StemSplit

Posted on Mar 11

How to Isolate Vocals in Python: API vs Demucs vs Audacity CLI (2026)

#python #ai #music #tutorial

I keep seeing "how to isolate vocals" questions on Stack Overflow where the accepted answer is five years old and recommends Spleeter. Let's fix that.

Here are three methods that actually work in 2026, with working code for each, and SDR benchmarks so you know what quality to expect before you commit to one.

What You'll Learn

✅ The fastest way to isolate vocals with no local setup (API, ~5 lines of Python)
✅ How to run Demucs locally for best quality
✅ How to automate Audacity via CLI for legacy workflows
✅ SDR scores across all three methods on the same test tracks
✅ Which method fits which use case

Prerequisites

pip install requests librosa soundfile mir_eval numpy

For Method 2 (local Demucs):

pip install demucs torch

For Method 3 (Audacity CLI):

# macOS
brew install audacity

# Ubuntu
sudo snap install audacity

Method 1: Online API (Fastest, No Setup)

Best for: Prototypes, web apps, when you don't own a GPU, or when you need results immediately.

The easiest path is to call a stem separator online rather than running a model locally.
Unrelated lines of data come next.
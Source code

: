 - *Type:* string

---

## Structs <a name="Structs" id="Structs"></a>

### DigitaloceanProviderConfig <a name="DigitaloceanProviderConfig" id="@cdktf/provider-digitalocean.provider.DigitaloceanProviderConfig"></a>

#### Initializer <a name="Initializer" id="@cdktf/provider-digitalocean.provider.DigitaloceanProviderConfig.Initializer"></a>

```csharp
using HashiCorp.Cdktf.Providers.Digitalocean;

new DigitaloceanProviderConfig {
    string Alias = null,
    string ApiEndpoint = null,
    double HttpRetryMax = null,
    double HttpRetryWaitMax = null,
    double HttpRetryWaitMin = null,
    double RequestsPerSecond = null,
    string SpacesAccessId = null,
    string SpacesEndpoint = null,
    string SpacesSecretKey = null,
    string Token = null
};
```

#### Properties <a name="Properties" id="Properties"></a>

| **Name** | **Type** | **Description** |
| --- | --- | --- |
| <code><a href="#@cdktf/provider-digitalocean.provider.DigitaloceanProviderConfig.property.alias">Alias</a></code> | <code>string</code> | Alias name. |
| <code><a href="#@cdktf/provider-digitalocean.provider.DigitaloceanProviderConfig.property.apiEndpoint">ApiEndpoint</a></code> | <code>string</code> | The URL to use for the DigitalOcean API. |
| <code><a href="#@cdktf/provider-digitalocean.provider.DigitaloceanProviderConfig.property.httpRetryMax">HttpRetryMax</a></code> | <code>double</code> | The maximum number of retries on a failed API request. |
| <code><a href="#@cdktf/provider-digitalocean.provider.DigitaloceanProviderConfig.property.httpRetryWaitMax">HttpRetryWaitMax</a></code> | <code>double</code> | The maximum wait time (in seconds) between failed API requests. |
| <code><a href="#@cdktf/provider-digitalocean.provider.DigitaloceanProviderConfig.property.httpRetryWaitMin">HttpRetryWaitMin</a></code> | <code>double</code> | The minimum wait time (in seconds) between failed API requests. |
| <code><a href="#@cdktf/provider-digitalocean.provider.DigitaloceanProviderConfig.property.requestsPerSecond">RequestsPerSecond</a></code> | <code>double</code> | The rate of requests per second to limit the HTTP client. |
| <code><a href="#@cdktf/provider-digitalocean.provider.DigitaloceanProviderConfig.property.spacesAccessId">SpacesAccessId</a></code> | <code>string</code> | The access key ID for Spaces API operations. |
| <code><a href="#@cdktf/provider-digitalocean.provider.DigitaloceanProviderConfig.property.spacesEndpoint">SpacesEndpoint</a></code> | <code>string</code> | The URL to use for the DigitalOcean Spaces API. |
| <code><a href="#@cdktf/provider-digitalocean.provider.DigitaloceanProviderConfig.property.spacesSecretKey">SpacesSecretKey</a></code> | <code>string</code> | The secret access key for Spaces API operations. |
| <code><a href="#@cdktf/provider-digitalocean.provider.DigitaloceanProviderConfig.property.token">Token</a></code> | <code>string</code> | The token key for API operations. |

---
StemSplit's stem separator runs HTDemucs on GPU-backed servers — same model quality as running Demucs yourself, but a single HTTP call.

import requests
import time
from pathlib import Path


def isolate_vocals_api(
    audio_path: str,
    api_key: str,
    output_dir: str = "output",
) -> str:
    """
    Isolate vocals using StemSplit API.
    Returns path to downloaded vocals file.

    Free tier: 10 minutes included on signup.
    Docs: https://stemsplit.io/developers/docs
    """
    Path(output_dir).mkdir(parents=True, exist_ok=True)

    # 1. Upload and start job
    with open(audio_path, "rb") as f:
        resp = requests.post(
            "https://api.stemsplit.io/v1/separate",
            headers={"Authorization": f"Bearer {api_key}"},
            files={"audio": (Path(audio_path).name, f)},
            json={"stems": 2, "format": "wav"},  # 2-stem = vocals + instrumental
            timeout=30,
        )
    resp.raise_for_status()
    job_id = resp.json()["job_id"]
    print(f"Job started: {job_id}")

    # 2. Poll for completion
    while True:
        status = requests.get(
            f"https://api.stemsplit.io/v1/jobs/{job_id}",
            headers={"Authorization": f"Bearer {api_key}"},
        ).json()

        if status["status"] == "completed":
            vocals_url = status["stems"]["vocals"]
            break
        if status["status"] == "failed":
            raise RuntimeError(status.get("error", "Job failed"))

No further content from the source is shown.